** Information supplied follows **
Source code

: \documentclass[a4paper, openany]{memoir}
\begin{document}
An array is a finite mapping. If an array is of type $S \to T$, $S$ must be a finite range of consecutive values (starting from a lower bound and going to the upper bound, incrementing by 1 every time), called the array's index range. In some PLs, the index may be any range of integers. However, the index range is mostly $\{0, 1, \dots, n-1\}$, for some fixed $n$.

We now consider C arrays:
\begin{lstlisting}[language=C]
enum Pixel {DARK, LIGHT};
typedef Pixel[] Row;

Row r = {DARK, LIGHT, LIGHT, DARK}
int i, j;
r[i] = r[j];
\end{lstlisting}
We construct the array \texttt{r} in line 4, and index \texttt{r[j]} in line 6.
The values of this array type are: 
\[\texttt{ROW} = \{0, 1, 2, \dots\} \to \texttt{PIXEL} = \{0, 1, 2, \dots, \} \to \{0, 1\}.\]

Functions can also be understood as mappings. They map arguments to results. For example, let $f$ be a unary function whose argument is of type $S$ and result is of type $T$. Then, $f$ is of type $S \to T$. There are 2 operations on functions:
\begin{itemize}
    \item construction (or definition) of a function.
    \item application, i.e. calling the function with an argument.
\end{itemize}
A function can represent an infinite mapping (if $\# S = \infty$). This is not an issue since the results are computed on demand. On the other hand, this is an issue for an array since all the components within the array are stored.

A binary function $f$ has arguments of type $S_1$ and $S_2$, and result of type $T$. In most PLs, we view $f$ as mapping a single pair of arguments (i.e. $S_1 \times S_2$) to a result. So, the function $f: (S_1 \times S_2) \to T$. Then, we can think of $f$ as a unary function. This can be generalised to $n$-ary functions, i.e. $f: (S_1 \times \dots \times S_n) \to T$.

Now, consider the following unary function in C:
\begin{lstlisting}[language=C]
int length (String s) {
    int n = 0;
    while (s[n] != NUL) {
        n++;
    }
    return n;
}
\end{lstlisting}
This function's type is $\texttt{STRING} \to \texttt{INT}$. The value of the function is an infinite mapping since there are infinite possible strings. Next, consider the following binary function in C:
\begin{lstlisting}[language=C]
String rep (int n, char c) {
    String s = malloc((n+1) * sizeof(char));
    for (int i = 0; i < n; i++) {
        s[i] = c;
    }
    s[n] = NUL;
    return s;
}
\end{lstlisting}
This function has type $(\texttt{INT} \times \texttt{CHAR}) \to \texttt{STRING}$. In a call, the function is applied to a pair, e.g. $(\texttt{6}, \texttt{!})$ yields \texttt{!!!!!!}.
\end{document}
** End of Information supplied **
** Information supplied follows **
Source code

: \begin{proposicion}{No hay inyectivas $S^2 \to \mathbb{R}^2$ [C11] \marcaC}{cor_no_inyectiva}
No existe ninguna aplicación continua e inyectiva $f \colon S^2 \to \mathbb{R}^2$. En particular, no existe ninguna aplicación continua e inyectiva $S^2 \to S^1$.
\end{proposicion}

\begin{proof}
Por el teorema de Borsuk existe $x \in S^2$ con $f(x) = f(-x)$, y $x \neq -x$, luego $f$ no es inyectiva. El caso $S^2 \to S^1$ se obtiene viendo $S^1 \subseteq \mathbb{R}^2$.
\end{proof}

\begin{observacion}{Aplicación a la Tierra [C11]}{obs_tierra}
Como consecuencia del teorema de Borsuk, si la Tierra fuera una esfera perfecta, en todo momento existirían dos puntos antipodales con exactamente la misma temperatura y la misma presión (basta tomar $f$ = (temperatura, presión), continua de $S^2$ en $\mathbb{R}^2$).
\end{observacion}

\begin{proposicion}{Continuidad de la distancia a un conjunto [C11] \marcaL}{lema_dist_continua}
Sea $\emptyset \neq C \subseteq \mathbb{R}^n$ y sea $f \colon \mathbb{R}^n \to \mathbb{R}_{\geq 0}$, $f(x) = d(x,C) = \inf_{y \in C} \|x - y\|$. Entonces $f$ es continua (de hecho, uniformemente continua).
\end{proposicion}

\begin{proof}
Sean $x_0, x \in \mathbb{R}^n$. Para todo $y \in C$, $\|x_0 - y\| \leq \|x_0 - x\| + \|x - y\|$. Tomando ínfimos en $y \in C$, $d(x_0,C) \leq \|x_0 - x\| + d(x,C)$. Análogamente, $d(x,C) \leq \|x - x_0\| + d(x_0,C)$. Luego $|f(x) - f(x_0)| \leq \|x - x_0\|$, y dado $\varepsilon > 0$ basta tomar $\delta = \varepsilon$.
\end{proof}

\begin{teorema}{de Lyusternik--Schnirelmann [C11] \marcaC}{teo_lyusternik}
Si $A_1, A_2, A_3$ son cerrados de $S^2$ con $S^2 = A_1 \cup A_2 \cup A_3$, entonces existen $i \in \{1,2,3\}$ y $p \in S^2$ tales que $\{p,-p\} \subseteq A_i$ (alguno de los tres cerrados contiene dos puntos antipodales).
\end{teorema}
** End of Information supplied **
** Information supplied follows **
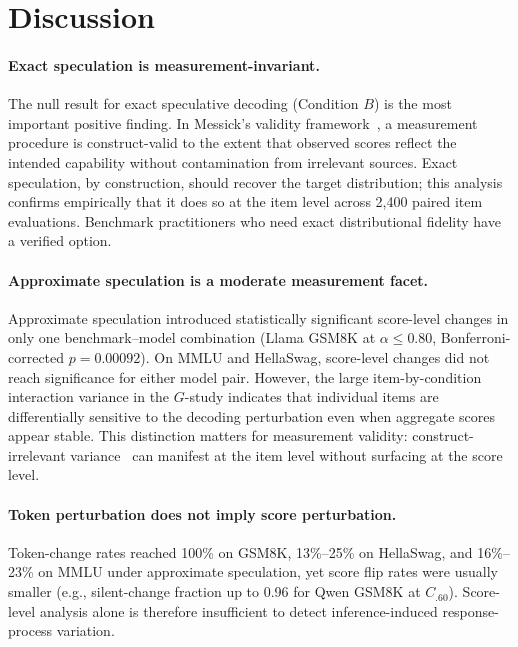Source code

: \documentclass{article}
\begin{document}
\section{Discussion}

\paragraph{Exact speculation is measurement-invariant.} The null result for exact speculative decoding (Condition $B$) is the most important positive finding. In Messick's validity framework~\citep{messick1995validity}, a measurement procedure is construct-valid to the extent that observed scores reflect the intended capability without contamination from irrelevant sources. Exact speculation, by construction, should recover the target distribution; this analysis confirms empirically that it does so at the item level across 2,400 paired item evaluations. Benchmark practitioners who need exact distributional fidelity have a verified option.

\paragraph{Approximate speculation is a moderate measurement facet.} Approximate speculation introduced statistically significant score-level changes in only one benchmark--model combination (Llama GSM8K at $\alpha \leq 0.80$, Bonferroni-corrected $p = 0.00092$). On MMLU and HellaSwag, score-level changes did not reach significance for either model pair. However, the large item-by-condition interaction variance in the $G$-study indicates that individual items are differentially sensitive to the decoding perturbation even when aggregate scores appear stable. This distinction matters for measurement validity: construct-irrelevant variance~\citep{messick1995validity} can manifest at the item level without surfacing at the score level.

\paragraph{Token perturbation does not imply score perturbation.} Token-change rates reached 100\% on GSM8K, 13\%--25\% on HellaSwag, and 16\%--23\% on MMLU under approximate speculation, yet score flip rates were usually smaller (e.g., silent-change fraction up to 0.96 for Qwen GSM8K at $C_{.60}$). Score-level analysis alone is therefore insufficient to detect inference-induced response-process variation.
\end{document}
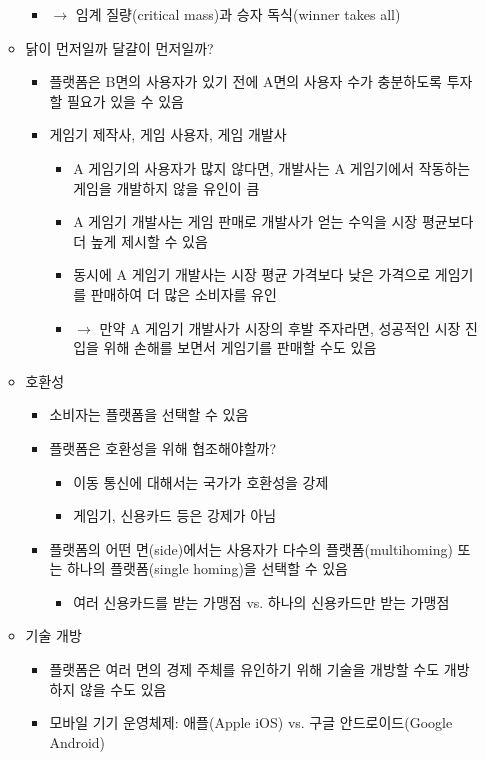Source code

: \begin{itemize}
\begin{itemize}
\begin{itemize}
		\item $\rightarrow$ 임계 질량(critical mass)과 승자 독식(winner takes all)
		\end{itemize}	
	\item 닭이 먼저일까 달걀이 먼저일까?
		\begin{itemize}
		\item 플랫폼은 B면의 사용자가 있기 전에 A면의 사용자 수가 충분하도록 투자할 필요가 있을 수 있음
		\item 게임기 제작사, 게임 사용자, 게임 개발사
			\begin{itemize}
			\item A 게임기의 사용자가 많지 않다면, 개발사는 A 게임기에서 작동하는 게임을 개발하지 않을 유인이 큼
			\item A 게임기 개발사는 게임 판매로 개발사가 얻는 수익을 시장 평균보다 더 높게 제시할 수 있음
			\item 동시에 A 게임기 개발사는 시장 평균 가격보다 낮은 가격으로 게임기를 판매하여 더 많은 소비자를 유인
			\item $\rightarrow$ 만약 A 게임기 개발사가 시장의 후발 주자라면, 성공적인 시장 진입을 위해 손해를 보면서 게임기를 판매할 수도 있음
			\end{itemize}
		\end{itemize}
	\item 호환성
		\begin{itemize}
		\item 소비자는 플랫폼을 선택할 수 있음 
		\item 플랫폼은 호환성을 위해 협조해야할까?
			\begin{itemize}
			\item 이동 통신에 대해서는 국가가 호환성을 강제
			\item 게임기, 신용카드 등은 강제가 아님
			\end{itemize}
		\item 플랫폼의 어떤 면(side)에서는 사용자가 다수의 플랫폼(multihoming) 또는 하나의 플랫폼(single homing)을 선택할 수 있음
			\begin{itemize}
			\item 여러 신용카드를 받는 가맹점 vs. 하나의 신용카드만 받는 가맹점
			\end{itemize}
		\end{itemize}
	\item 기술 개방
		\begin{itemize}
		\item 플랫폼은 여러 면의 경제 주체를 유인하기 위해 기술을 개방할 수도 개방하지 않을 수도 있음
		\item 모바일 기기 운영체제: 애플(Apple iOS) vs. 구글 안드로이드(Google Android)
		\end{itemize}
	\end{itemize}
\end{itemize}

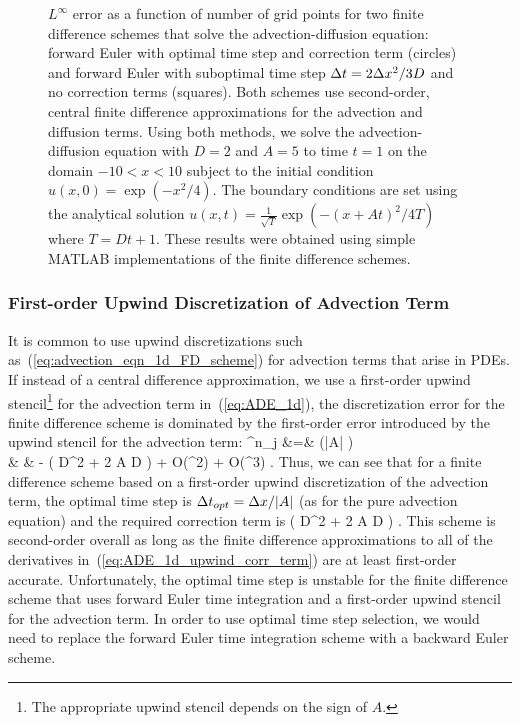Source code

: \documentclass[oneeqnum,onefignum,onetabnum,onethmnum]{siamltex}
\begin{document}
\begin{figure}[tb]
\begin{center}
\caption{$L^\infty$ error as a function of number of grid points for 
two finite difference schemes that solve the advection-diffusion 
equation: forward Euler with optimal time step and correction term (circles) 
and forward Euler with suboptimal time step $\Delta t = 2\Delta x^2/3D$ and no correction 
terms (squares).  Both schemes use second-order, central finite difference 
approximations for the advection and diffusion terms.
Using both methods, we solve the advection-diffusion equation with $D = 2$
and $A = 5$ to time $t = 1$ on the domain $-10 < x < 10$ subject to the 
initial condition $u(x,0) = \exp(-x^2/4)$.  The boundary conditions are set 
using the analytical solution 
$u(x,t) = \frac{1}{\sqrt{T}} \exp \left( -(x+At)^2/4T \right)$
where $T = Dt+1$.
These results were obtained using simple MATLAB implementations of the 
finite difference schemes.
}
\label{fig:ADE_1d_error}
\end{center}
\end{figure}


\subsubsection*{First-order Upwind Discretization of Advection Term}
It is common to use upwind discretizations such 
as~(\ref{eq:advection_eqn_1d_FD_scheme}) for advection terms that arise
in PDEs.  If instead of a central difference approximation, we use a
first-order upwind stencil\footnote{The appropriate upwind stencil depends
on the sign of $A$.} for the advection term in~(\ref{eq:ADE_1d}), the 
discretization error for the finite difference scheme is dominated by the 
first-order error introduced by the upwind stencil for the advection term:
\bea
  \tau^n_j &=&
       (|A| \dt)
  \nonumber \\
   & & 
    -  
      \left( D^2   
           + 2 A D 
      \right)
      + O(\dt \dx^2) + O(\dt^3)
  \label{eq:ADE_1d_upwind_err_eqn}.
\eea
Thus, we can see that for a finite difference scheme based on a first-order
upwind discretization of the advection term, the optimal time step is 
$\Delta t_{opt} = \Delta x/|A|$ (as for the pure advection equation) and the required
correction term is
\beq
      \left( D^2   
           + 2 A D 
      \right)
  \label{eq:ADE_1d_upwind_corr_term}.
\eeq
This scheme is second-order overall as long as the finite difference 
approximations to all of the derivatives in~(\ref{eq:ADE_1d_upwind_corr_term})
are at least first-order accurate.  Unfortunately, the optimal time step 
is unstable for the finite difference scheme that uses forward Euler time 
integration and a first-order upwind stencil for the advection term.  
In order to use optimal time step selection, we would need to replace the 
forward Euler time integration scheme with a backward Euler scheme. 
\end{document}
** End of Information supplied **
Assignment
Tally, in the data above, the lines where the word "forward" occurs, and give the figure alone.

Answer box
4